Mexican Gangland to American Dreamland
In the very second chapter of this book there is a statement that grips you … “He can prolong the moment of irrational hope that maybe some sliver of yesterday’s world is still intact.” This is 8 year old Luca’s thought as he witnesses 16 members of his family getting killed, which includes his father.
I couldn’t help thinking of what happened in the 1984 Sikh Riots. It was exactly this kind of senseless carnage that was witnessed by one of Krishnan’s ex-colleagues brother. He hasn’t recovered from it and probably never will.

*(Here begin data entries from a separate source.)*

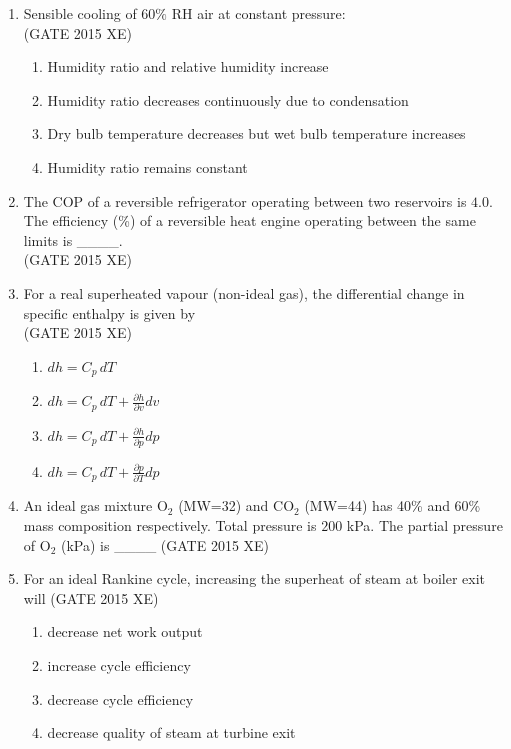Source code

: \documentclass[journal,12pt,onecolumn]{IEEEtran}
\begin{document}
\begin{enumerate}
\item Sensible cooling of $60\%$ RH air at constant pressure:  \\
\hfill{(GATE 2015 XE)} 
\begin{multicols}{2}
\begin{enumerate}
\item Humidity ratio and relative humidity increase
\item Humidity ratio decreases continuously due to condensation
\item Dry bulb temperature decreases but wet bulb temperature increases
\item Humidity ratio remains constant
\end{enumerate}
\end{multicols}

\item The COP of a reversible refrigerator operating between two reservoirs is $4.0$. The efficiency (\%) of a reversible heat engine operating between the same limits is \_\_\_\_. \\
\hfill{(GATE 2015 XE)} 

\item For a real superheated vapour (non-ideal gas), the differential change in specific enthalpy is given by  \\
\hfill{(GATE 2015 XE)} 
\begin{multicols}{2}
\begin{enumerate}
\item $dh = C_p\,dT$
\item $dh = C_p\,dT + \frac{\partial h}{\partial v} dv$
\item $dh = C_p\,dT + \frac{\partial h}{\partial p} dp$
\item $dh = C_p\,dT + \frac{\partial p}{\partial T} dp$
\end{enumerate}
\end{multicols}

\item An ideal gas mixture O$_2$ (MW=32) and CO$_2$ (MW=44) has 40\% and 60\% mass composition respectively. Total pressure is $200$ kPa. The partial pressure of O$_2$ (kPa) is \_\_\_\_
\hfill{(GATE 2015 XE)} \\

\newpage

\item For an ideal Rankine cycle, increasing the superheat of steam at boiler exit will 
\hfill{(GATE 2015 XE)} \\
\begin{multicols}{2}
\begin{enumerate}
\item decrease net work output
\item increase cycle efficiency
\item decrease cycle efficiency
\item decrease quality of steam at turbine exit
\end{enumerate}
\end{multicols}


\end{enumerate}
\end{document}
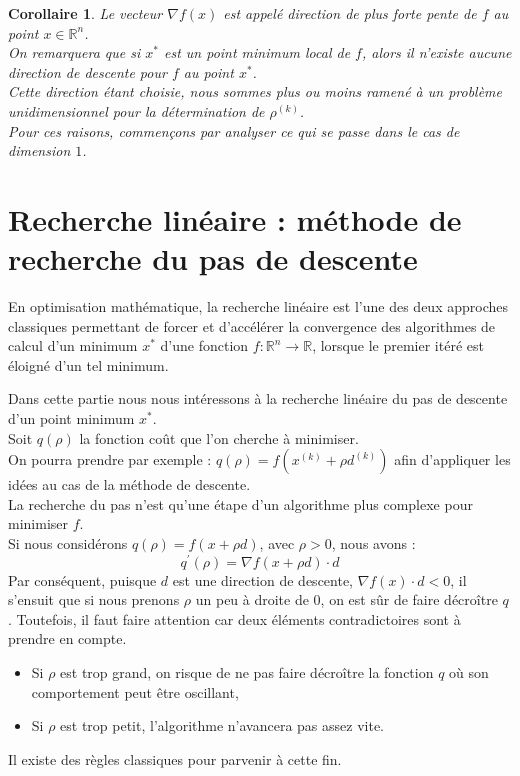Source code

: \documentclass[12pt,a4paper,openay]{book}
\numberwithin{equation}{chapter}
\newtheorem{coro}{Corollaire}[chapter]
\newcommand{\R}{\mathbb{R}}
\newcommand{\rok}{\rho^{(k)}}
\newcommand{\gf}{\nabla f(x)}
\begin{document}
	\begin{coro}
	Le vecteur $\gf$ est appel\'e direction de plus forte pente de $f$ au point $x\in\R^n$.\\
	On remarquera que si $x^*$ est un point minimum local de $f$, alors il n'existe aucune direction de descente pour $f$ au point $x^*$.\\
	Cette direction \'etant choisie, nous sommes plus ou moins ramen\'e \`a un probl\`eme unidimensionnel pour la d\'etermination de $\rok$. \\
	Pour ces raisons, commen\c{c}ons par analyser ce qui se passe dans le cas de dimension $1$.
	\end{coro}
	
	\section{Recherche lin\'eaire : m\'ethode de recherche du pas de descente}
	En optimisation math\'ematique, la recherche lin\'eaire est l'une des deux approches classiques permettant de forcer et d'acc\'el\'erer la convergence des algorithmes de calcul d'un minimum $x^{*}$ d'une fonction $f: \R^{n} \to \R$, lorsque le premier it\'er\'e est \'eloign\'e d'un tel minimum.		
	
	Dans cette partie nous nous int\'eressons \`a la recherche lin\'eaire du pas de descente d'un point minimum $x^{*}$.\\	
	Soit $q(\rho)$ la fonction coût que l'on cherche \`a minimiser.\\	
	On pourra prendre par exemple :	
	$
	q(\rho)=f\left(x^{(k)}+\rho d^{(k)}\right)
	$ afin d'appliquer les id\'ees au cas de la m\'ethode de descente.\\	
	La recherche du pas n'est qu'une \'etape d'un algorithme plus complexe pour minimiser $f$.\\	
	Si nous consid\'erons $q(\rho)=f(x+\rho d)$, avec $\rho>0$, nous avons :	
	$$
	q^{\prime}(\rho)=\nabla f(x+\rho d) \cdot d
	$$	
	Par cons\'equent, puisque $d$ est une direction de descente, $\nabla f(x) \cdot d<0$, il s'ensuit que si nous prenons $\rho$ un peu \`a droite de $0$, on est sûr de faire d\'ecro\^itre $q$. Toutefois, il faut faire attention car deux \'el\'ements contradictoires sont \`a prendre en compte.
	
	\begin{itemize}
		\item[$\bullet$] Si $\rho$ est trop grand, on risque de ne pas faire d\'ecro\^itre la fonction $q$ où son comportement peut \^etre oscillant,
		\item[$\bullet$] Si $\rho$ est trop petit, l'algorithme n'avancera pas assez vite.
	\end{itemize}	
	Il existe des r\`egles classiques pour parvenir \`a cette fin.
	
\end{document}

American Dirt is about a book lover and a book shop owner Lydia and her son Luca witnessing the gruesome murder of 16 family members and their escape from Acapulco to a border town in Arizona. Javier, the poet who is also the chief of the Los Jardineros cartel is the one behind the murders.
Javier’s character is chilling in its reality. Gone are the days when drug lords and terrorists were uneducated hooligans or dirt poor “wayward” boys. Today they visit book shops, write poetry, in some cases become politicians … totally normal folk who don’t hesitate to turn around and gun down anyone for their interests.
The author has brilliantly brought out all stages of grief and terror through Lydia’s character.
Another excerpt that caught my attention – “If there is one good thing about terror, Lydia now understands, its that its more immediate than grief. She knows that she will soon have to contend with what’s happened, but for now, the possibility of what might still happen serves to anesthetize her from the worst of the anguish.”
“..Seldom had she experienced such profound and authentic friendship in her life.” Lydia and Javier. And the same friend kills her husband, mother and 14 other members of her family. How does one ever get past that ?
Then starts the escape – Lydia and Luca become migrants. They ride the La Bestia, the Beast, a freight train that takes migrants to the US. Its still happening – ‘La Bestia’ — the train of violence and assault that takes migrants to US-Mexico border.
As chapter after chapter talks about the migrants and their travails, I thought of the Kashmiri Pandits and their exodus within India. We let it happen in this day and age and right under our secular noses. At least now, after the abrogation of Art 370, we are truly “one” country. A piece of our land was held siege and the real children of the land became refugees.
The entire La Bestia journey is a nightmare for women. In the book, the sisters Soledad and Rebeca are sexually assaulted by border police and if the newspaper article is to be believed, every woman who gets onto the La Bestia train is raped. Some even take birth control pills knowing this would happen. How mind numbing is that ? And we live in the 21st century, supposedly in modern times …. we haven’t really moved past our barbaric instincts.
The most disturbing thing about the modern day terrorist or drug lord is that they live amongst us “normal” people. So we just need to watch out !
A grim book that takes one on a La Bestia journey … on the twin rails of terror and grief. The train is the connect between the two and the way out of both.
Do read.
This is spine-chilling 🙁
Yes Charu but it’s happening every single day even today. That’s what needs to stop. 🙁
It’s very sad that a large number of human beings, however precious their souls, can seemingly be considered thus treated as though disposable, even to an otherwise free, democratic and relatively civilized nations. It is also like their suffering is somehow less worthy of our concern. And when they take note of this, tragically, they’re vulnerable to begin subconsciously perceiving themselves as inferior beings without value.
Such inhuman(e) perception of devaluation reminds me of a similar external perception of disposability towards the daily civilian lives lost in protractedly devastating war zones and famine-stricken nations. The worth of such life will be measured by its overabundance and/or the protracted conditions under which it suffers. They can eventually receive meagre column inches on the back page in the First World’s daily news.